Et si on donnait de l’argent à tout le monde
26 novembre 2013
Les Suisses aiment les référendums. À chaque année, ils se déplacent à de multiples reprises pour donner leur avis sur des enjeux sociaux et politiques. Récemment, de nombreuses questions économiques ont été lancées. Au-delà des discussions à l’intérieur du pays, ces débats sont suivis et nourris par des intervenant.e.s de partout à travers le monde, curieux et attentifs aux orientations que prendra la Suisse.
Au mois de mars, appelés à se prononcer sur les rémunérations « abusives » des dirigeant.e.s d’entreprises cotées en bourse, plus des deux tiers des votes sont allés en faveur d’un meilleur contrôle de la part des actionnaires. La semaine dernière, c’était au tour d’une proposition de limiter les salaires des patrons à un maximum de 12 fois celui du plus petit salaire de leur entreprise à faire l’objet d’une consultation. Bien que l’initiative n’ait pas recueilli les majorités nécessaires pour devenir texte de loi, le sujet a permis de mettre en lumière quelques cas d’écarts de revenus indécents entre les patrons et les employé.e.s.

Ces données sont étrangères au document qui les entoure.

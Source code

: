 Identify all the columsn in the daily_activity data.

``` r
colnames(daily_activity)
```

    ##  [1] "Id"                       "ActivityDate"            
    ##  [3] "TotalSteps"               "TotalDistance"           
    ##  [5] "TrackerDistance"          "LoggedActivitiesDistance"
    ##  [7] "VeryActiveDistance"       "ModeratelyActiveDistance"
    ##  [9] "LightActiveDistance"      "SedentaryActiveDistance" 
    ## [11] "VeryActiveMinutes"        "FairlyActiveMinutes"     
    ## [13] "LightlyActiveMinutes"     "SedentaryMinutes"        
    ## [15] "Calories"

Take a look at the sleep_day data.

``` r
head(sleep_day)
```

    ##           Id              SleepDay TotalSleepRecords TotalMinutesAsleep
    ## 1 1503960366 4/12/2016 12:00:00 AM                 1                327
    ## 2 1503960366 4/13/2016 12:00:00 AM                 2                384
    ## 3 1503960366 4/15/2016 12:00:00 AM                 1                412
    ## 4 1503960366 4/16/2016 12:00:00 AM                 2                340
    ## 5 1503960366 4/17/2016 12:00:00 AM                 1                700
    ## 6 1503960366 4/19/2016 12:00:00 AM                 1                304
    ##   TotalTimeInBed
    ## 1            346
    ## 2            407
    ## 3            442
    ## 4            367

Le prochain débat qui attire l’attention des économistes et des politicien·ne·s suisses est celui sur la possibilité d’offrir un revenu d’existence à l’ensemble des citoyen·ne·s, un sujet que nous avons traité dans notre brochure sur le revenu minimum garanti publiée au printemps dernier. Revenu de base, revenu de citoyenneté, revenu inconditionnel… Le concept est souvent taxé d’utopique. Plusieurs craignent de voir un effet négatif sur le travail, ou que le coût de la mesure sera trop élevé. Pourtant, plusieurs personnes croient que c’est un risque qui vaut la peine d’être pris, tant des intellectuel·le·s de droite que de gauche. Pour les premiers, on vise une réduction de l’État en limitant son intervention à la seule remise d’un chèque qui permettrait à chaque individu de faire ses choix rationnels en toute « liberté ». Pour les autres, on cherche à rendre les programmes de soutien plus simples et universels en permettant à tous et toutes de recevoir, sans condition, un revenu décent et ainsi réduire la pauvreté drastiquement. Dans les deux cas, on espère que la simplification des programmes d’aide permettra de réduire la bureaucratie et ainsi rendre le processus de soutien plus facile.
Bien que des projets pilotes ont été tentés au Canada et aux États-Unis dans les années 1960 (et avec succès), il faut aujourd’hui se tourner vers l’Inde ou des pays africains pour voir l’application concrète de revenus garantis. Notons par exemple l’organisme de charité GiveDirectly qui a été fondé par des étudiant.e.s de Harvard et du MIT. En plus de donner de l’argent sans demander de contrepartie, ils étudient l’effet de leur programme. Les premiers résultats confirment les observations d’autres initiatives similaires : les montants sont principalement utilisés pour améliorer les conditions de vie (achat d’un toit meilleur et plus durable) ou pour investir dans le démarrage d’une petite entreprise (boulangerie, taxi, etc.). Même dans des pays reconnus pour leur violence et leur consommation de drogue, l’argent gratuit ne semble pas être dépensé de manière frivole.
Bien que l’idée de base puisse paraître intéressante et les résultats des différentes tentatives d’implantation, encourageants, il est important de garder à l’esprit quelques éléments. La question du financement, que ce soit en Suisse ou en Namibie, demeure complexe. Si les coûts peuvent être facile à déterminer, les revenus présentent un défi supplémentaire. En effet, difficile de prédire les impacts des prestations universelles sur la santé, le niveau d’éducation ou le succès des investissements des individus. D’autres critiques craignent que l’effritement de certains services sociaux et la disparition de prestations (aide sociale, assurance-emploi, etc.) ne soit jamais entièrement compensés par la mise en place du revenu minimum garanti et qu’il soit synonyme d’un recul de l’État social.
La notion d’une société basée sur travail peut aussi être ébranlée par la mise en place de revenus déconnectés de l’activité « productive ». Alors que le rêve d’une société des loisirs semble avoir disparu de l’horizon de nos politicien·ne·s et que le niveau de l’augmentation du produit intérieur brut (PIB) est l’un des indicateurs les plus utilisés pour juger de la santé d’une société, peut-on encore espérer un monde qui cherche à s’émanciper du rapport au travail?
En juin prochain, le Basic Income Earth Network (BIEN), un regroupement international qui fait la promotion d’un revenu garanti, tiendra son quinzième congrès annuel à Montréal sous le thème « Redémocratisons l’économie ». Parce qu’au-delà de donner les moyens à tout le monde de subvenir à ses besoins, il devient de plus en plus pressant et nécessaire de reprendre conscience de la réalité collective de l’économie.